Opinioni

Le urla del senatore Esposito al vigile che lo ha multato

Ieri è stata una giornata piuttosto turbolenta per il senatore del Partito Democratico Stefano Esposito. Mentre rendeva pubblica sul suo sito la lettera di Rettighieri a Linda Meleo «vista la rilevanza dei contenuti», si veniva a sapere che l’ex (ma indimenticabile) assessore ai trasporti della Giunta Marino che propose di perdonare i dipendenti ATAC che avevano indetto uno sciopero bianco facendo incazzare tutti i romani, era stato multato a Torino perché «ieri mattina, a pochi metri da casa in via Guglielminetti, nel quartiere Pozzo Strada, pedalava sul marciapiede senza nessun pedone all’orizzonte e con la carreggiata ostruita in parte da un cantiere, è stato multato dai vigili in sella alla sua due ruote, col seggiolino occupato dalla figlia, seguito dall’altro pargolo che procedeva sulla sua mountain-bike». Farsi multare per un’infrazione al codice della strada è il colmo per un ex assessore ai trasporti.
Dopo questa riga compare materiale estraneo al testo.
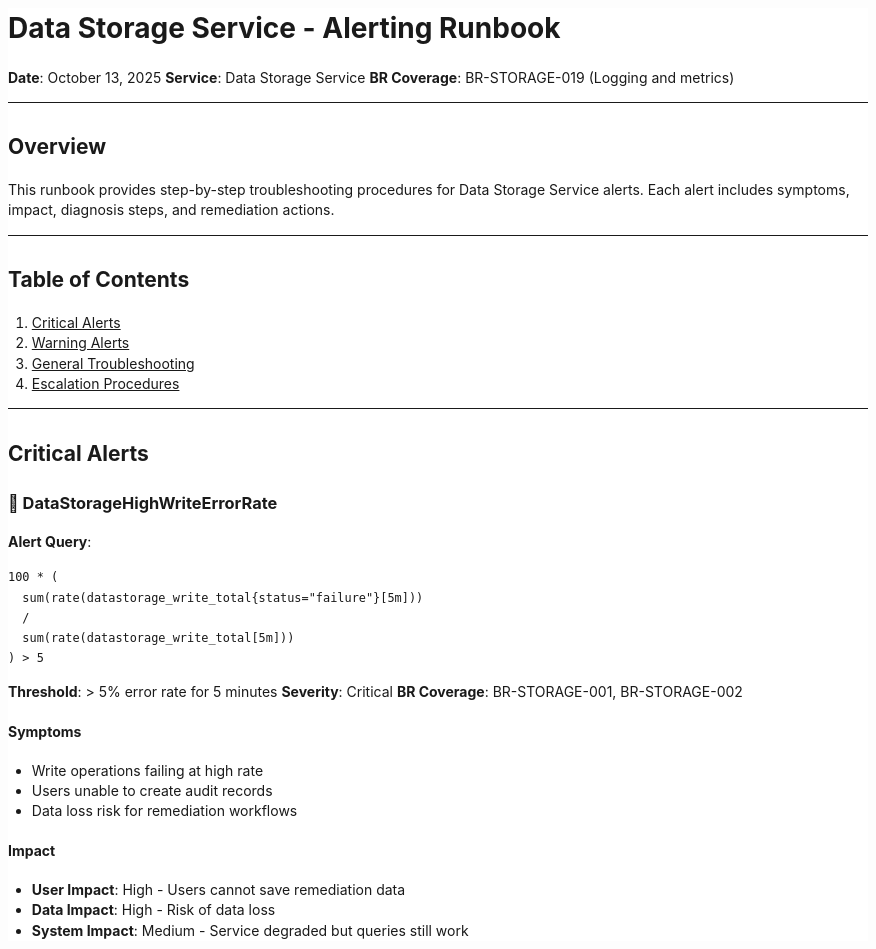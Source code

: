 # Data Storage Service - Alerting Runbook

**Date**: October 13, 2025
**Service**: Data Storage Service
**BR Coverage**: BR-STORAGE-019 (Logging and metrics)

---

## Overview

This runbook provides step-by-step troubleshooting procedures for Data Storage Service alerts. Each alert includes symptoms, impact, diagnosis steps, and remediation actions.

---

## Table of Contents

1. [Critical Alerts](#critical-alerts)
2. [Warning Alerts](#warning-alerts)
3. [General Troubleshooting](#general-troubleshooting)
4. [Escalation Procedures](#escalation-procedures)

---

## Critical Alerts

### 🚨 DataStorageHighWriteErrorRate

**Alert Query**:
```promql
100 * (
  sum(rate(datastorage_write_total{status="failure"}[5m]))
  /
  sum(rate(datastorage_write_total[5m]))
) > 5
```

**Threshold**: > 5% error rate for 5 minutes
**Severity**: Critical
**BR Coverage**: BR-STORAGE-001, BR-STORAGE-002

#### Symptoms
- Write operations failing at high rate
- Users unable to create audit records
- Data loss risk for remediation workflows

#### Impact
- **User Impact**: High - Users cannot save remediation data
- **Data Impact**: High - Risk of data loss
- **System Impact**: Medium - Service degraded but queries still work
Ma c’è di peggio: la Stampa di oggi pubblica una mini-intervista al vigile Claudio Barioglio, a sentire il quale il senatore ha insultato un pubblico ufficiale e ha poi addirittura chiamato il suo comandante per lamentarsi del suo operato:

Era proprio necessaria la contravvenzione?
«Io ho fatto solo il mio dovere. Per questo mi sono preso dell’ottuso. E non ci sto. Ho detto al senatore di scendere e andare in strada. Lui ha cominciato a urlare che ero incapace di fare il mio lavoro e ha chiamato il nostro comandante».
Ci risulta che sia stato Esposito, però, a insistere per farsi fare la multa. Non è così?
«Sì. Ma ci ha anche detto che anziché multare lui dovevamo concentrarci sulle auto in doppia fila nelle vie attorno».

stefano esposito multa bici
A parere di chi scrive però il non-plus-ultra Esposito lo ha raggiunto non tanto con gli insulti al vigile che faceva il suo dovere, ma con la risposta successiva: quando, secondo il vigile, ha detto che bisognerebbe occuparsi delle auto in doppia fila e non dei ciclisti. Se ci pensate, è giusto che i vigili si occupino delle auto in doppia fila, ma è ridicolmente benaltrista che una volta che uno viene beccato con il sorcio in bocca cerchi di spostare l’attenzione su un altro problema. È come se un accusato di omicidio andasse dal giudice a dire: “Io? Vabbeh, e allora Hitler?”. Ma se ci pensate la tecnica del benaltrismo è anche una delle preferite dai politici quando non sanno più che dire, e spesso i democratici accusano i grillini di usarla (“E allora il PD?“). Il senatore Esposito è finalmente pronto per entrare nei 5 Stelle!